Como quiera que los salarios, en su conjunto, apenas han superado el 2%, hemos de colegir que la desigualdad ha experimentado un fuerte impulso en este país, a pesar de las medidas correctoras del gobierno de coalición, manifiestamente insuficientes para frenar y revertir este estado de cosas.
En su último informe, Oxfan señala que el 1% más rico ha acaparado dos terceras partes de la nueva riqueza generada en 2021, casi el doble que el 99% restante de la humanidad. Y es que las élites económicas, en combinación con las clases políticas a su servicio, están recurriendo a la inflación para reforzar su riqueza y poder, en un contexto en el que los Estados, tras la pandemia, han recurrido a medidas redistributivas y ayudas directas a amplios sectores de la población. Ello ha precisado de mayor presión fiscal a grandes empresas, que han respondido incrementando escandalosamente sus márgenes y forzando una política monetaria de altos tipos de interés que pretende rebajar la inflación a través de la contención del consumo y la inversión.

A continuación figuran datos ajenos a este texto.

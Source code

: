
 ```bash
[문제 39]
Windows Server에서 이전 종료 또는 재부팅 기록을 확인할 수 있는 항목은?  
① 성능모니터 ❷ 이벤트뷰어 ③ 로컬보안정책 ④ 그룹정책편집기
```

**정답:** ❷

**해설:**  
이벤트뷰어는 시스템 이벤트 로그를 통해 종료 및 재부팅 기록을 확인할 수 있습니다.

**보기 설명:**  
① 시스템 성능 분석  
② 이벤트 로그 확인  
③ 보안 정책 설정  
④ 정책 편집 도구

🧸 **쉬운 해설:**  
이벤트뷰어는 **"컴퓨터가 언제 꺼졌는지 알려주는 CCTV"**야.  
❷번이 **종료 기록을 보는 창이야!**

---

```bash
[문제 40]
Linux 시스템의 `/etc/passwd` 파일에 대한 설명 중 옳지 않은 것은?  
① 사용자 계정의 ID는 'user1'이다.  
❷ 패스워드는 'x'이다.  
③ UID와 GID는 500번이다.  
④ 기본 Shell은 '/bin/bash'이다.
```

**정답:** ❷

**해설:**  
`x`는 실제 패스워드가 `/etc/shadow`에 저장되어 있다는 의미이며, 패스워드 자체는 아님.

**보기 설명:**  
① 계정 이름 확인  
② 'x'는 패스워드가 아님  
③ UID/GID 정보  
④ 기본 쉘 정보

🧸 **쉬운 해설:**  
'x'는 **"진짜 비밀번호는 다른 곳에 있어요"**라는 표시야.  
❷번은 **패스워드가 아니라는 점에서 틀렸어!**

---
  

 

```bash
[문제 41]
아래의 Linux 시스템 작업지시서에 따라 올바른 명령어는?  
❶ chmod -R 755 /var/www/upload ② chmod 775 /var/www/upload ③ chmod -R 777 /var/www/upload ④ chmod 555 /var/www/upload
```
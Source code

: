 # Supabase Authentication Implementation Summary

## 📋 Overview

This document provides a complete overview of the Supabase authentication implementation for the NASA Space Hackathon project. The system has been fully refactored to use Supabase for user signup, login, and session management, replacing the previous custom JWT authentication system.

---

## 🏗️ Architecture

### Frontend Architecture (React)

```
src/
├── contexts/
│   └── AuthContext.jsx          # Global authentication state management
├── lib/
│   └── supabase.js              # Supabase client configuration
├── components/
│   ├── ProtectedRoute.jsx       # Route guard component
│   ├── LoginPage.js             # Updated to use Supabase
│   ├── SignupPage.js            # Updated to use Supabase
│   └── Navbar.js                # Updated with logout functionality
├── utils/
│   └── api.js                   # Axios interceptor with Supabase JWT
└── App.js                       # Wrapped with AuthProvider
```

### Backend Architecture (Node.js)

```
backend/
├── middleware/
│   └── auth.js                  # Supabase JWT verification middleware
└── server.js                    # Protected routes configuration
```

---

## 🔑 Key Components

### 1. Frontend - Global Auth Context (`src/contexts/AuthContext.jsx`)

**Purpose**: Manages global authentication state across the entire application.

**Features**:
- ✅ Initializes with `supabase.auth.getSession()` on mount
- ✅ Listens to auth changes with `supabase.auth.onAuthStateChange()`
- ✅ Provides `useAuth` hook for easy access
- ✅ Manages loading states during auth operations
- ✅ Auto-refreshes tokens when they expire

Prueba de esta subida de precios por encima de lo razonable en España la tenemos en los datos de Enero: mientras que el IPC baja hasta el 5,8%, la inflación subyacente (aquélla que no tiene en cuenta la energía y los alimentos frescos) trepa hasta el 7,5%. Según los economistas, esto significa que las empresas están subiendo sus precios por encima de lo que lo hacen sus costes. En suma, abusan. Nos estafan aprovechando su condición, en gran parte de los casos, de oligopolios que ha anulado la libre competencia, sin que ello les impida invocar cínicamente la economía de mercado para desacreditar cualquier propuesta relativa a topar precios o subir impuestos.
Frente a esta situación, un Gobierno progresista dispone de una solución: restringir los ingresos excesivos (y, por tanto, los precios a que dan lugar) mediante los impuestos a las grandes empresas y patrimonios. Con ello se matan tres pájaros de un tiro.
Primero, se lima la desigualdad elevando la renta de las clases populares al utilizar los recursos obtenidos para crear empleo y subvencionar el coste de los productos básicos. Así, si los ricos quieren pagar menos impuestos, sólo tienen que bajar los precios.
Segundo, se esquiva la crisis económica gracias a que trabajadores y trabajadoras disponen de mayor capacidad de consumo.
Y tercero, se preserva la democracia, hoy muy amenazada por ese creciente poder que tienen los dueños de las grandes multinacionales y bancos, capaces de condicionar, por la riqueza acumulada, las decisiones de quienes resultan elegidos en las urnas. El camino está claro. Sólo falta la voluntad política para andarlo.